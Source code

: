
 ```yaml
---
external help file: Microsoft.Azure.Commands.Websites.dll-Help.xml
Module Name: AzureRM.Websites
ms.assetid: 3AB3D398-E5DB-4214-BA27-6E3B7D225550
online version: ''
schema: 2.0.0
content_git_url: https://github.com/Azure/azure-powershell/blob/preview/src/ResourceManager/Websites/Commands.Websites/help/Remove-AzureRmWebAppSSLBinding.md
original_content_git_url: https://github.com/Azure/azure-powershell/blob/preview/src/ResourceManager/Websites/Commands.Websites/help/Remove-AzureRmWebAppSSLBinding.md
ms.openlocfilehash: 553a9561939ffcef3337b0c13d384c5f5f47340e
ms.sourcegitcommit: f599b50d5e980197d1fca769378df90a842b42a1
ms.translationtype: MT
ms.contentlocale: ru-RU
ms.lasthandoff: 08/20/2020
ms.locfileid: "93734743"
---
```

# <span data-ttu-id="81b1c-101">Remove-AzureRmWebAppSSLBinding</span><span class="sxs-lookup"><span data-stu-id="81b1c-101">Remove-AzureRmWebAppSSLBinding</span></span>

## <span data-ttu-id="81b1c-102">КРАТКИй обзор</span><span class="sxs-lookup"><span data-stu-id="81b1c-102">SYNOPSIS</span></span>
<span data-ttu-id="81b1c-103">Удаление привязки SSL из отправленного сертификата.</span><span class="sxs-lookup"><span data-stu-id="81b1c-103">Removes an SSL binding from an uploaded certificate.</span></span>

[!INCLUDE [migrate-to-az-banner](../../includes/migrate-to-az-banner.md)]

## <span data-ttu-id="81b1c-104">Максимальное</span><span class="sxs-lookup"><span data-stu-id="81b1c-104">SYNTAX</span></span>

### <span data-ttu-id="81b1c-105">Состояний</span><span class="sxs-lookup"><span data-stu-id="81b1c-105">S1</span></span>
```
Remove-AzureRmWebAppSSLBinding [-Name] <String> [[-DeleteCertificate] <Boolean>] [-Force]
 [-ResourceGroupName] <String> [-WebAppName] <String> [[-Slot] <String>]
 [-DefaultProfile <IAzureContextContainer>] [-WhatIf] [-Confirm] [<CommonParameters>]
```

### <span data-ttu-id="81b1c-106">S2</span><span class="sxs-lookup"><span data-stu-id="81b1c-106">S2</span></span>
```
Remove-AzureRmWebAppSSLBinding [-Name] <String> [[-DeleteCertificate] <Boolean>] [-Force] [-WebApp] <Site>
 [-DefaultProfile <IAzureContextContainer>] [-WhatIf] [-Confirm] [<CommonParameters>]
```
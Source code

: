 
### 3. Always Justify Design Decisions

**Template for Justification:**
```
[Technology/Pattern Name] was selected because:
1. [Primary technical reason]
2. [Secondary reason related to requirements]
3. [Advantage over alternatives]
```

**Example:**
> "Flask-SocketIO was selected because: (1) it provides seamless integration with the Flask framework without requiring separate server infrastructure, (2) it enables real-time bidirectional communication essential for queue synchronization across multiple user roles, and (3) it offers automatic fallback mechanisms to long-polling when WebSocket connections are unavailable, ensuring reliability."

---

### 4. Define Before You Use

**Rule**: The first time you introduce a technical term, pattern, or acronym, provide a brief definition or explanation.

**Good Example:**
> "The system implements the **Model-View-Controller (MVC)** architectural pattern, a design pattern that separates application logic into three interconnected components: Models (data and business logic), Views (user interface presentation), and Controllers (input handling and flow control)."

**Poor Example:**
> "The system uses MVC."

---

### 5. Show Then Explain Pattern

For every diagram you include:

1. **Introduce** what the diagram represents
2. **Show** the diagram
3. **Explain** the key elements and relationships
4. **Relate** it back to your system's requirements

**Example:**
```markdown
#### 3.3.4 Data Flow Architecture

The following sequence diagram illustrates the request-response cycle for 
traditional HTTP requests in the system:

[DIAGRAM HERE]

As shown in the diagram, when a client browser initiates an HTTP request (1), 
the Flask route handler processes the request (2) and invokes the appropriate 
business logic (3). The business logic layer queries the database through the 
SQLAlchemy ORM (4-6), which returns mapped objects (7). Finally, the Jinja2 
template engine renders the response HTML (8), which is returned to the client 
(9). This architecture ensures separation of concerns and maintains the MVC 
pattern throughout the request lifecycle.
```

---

- - -

### Work to complete
Print every record above exactly as it stands.

### Response area
Source code

:
 ```yaml
---
external help file: Microsoft.Azure.Commands.Websites.dll-Help.xml
Module Name: AzureRM.Websites
ms.assetid: 3AB3D398-E5DB-4214-BA27-6E3B7D225550
online version: ''
schema: 2.0.0
content_git_url: https://github.com/Azure/azure-powershell/blob/preview/src/ResourceManager/Websites/Commands.Websites/help/Remove-AzureRmWebAppSSLBinding.md
original_content_git_url: https://github.com/Azure/azure-powershell/blob/preview/src/ResourceManager/Websites/Commands.Websites/help/Remove-AzureRmWebAppSSLBinding.md
ms.openlocfilehash: 553a9561939ffcef3337b0c13d384c5f5f47340e
ms.sourcegitcommit: f599b50d5e980197d1fca769378df90a842b42a1
ms.translationtype: MT
ms.contentlocale: ru-RU
ms.lasthandoff: 08/20/2020
ms.locfileid: "93734743"
---
```

# <span data-ttu-id="81b1c-101">Remove-AzureRmWebAppSSLBinding</span><span class="sxs-lookup"><span data-stu-id="81b1c-101">Remove-AzureRmWebAppSSLBinding</span></span>

## <span data-ttu-id="81b1c-102">КРАТКИй обзор</span><span class="sxs-lookup"><span data-stu-id="81b1c-102">SYNOPSIS</span></span>
<span data-ttu-id="81b1c-103">Удаление привязки SSL из отправленного сертификата.</span><span class="sxs-lookup"><span data-stu-id="81b1c-103">Removes an SSL binding from an uploaded certificate.</span></span>

[!INCLUDE [migrate-to-az-banner](../../includes/migrate-to-az-banner.md)]

## <span data-ttu-id="81b1c-104">Максимальное</span><span class="sxs-lookup"><span data-stu-id="81b1c-104">SYNTAX</span></span>

### <span data-ttu-id="81b1c-105">Состояний</span><span class="sxs-lookup"><span data-stu-id="81b1c-105">S1</span></span>
```
Remove-AzureRmWebAppSSLBinding [-Name] <String> [[-DeleteCertificate] <Boolean>] [-Force]
 [-ResourceGroupName] <String> [-WebAppName] <String> [[-Slot] <String>]
 [-DefaultProfile <IAzureContextContainer>] [-WhatIf] [-Confirm] [<CommonParameters>]
```

### <span data-ttu-id="81b1c-106">S2</span><span class="sxs-lookup"><span data-stu-id="81b1c-106">S2</span></span>
```
Remove-AzureRmWebAppSSLBinding [-Name] <String> [[-DeleteCertificate] <Boolean>] [-Force] [-WebApp] <Site>
 [-DefaultProfile <IAzureContextContainer>] [-WhatIf] [-Confirm] [<CommonParameters>]
```
Source code

: 
### 3. Always Justify Design Decisions

**Template for Justification:**
```
[Technology/Pattern Name] was selected because:
1. [Primary technical reason]
2. [Secondary reason related to requirements]
3. [Advantage over alternatives]
```

**Example:**
> "Flask-SocketIO was selected because: (1) it provides seamless integration with the Flask framework without requiring separate server infrastructure, (2) it enables real-time bidirectional communication essential for queue synchronization across multiple user roles, and (3) it offers automatic fallback mechanisms to long-polling when WebSocket connections are unavailable, ensuring reliability."

---

### 4. Define Before You Use

**Rule**: The first time you introduce a technical term, pattern, or acronym, provide a brief definition or explanation.

**Good Example:**
> "The system implements the **Model-View-Controller (MVC)** architectural pattern, a design pattern that separates application logic into three interconnected components: Models (data and business logic), Views (user interface presentation), and Controllers (input handling and flow control)."

**Poor Example:**
> "The system uses MVC."

---

### 5. Show Then Explain Pattern

For every diagram you include:

1. **Introduce** what the diagram represents
2. **Show** the diagram
3. **Explain** the key elements and relationships
4. **Relate** it back to your system's requirements

**Example:**
```markdown
#### 3.3.4 Data Flow Architecture

The following sequence diagram illustrates the request-response cycle for 
traditional HTTP requests in the system:

[DIAGRAM HERE]

As shown in the diagram, when a client browser initiates an HTTP request (1), 
the Flask route handler processes the request (2) and invokes the appropriate 
business logic (3). The business logic layer queries the database through the 
SQLAlchemy ORM (4-6), which returns mapped objects (7). Finally, the Jinja2 
template engine renders the response HTML (8), which is returned to the client 
(9). This architecture ensures separation of concerns and maintains the MVC 
pattern throughout the request lifecycle.
```

---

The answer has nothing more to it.